Required action -
Answer with one number: the count of lines in the listing below that hold the word "deletions".

◆ ◆ ◆

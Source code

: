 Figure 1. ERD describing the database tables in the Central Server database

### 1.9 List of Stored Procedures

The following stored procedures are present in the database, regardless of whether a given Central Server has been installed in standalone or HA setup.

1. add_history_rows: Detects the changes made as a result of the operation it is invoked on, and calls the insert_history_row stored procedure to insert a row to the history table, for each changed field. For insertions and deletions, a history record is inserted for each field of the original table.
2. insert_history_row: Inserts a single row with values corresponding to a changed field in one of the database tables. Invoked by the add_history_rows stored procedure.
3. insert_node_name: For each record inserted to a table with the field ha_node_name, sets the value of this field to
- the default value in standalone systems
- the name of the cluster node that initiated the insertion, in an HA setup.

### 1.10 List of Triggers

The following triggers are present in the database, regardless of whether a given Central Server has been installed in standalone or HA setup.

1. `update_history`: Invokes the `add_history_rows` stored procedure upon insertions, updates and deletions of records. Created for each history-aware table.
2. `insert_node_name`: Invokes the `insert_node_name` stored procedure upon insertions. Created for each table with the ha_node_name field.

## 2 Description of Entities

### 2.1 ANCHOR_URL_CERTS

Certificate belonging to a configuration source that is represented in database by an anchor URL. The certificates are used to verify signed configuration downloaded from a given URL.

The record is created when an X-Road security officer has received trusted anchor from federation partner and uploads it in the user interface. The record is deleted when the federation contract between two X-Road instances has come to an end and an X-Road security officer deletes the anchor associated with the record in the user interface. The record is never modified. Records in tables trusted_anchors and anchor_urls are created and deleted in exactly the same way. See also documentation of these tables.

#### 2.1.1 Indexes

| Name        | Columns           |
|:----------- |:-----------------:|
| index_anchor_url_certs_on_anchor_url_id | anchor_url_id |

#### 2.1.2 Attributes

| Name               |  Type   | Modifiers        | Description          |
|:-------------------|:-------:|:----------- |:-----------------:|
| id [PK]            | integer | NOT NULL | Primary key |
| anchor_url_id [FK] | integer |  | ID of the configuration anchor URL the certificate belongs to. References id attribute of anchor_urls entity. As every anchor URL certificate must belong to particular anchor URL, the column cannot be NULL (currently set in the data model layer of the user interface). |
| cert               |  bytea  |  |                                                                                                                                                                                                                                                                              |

◆ ◆ ◆

Task answer -
2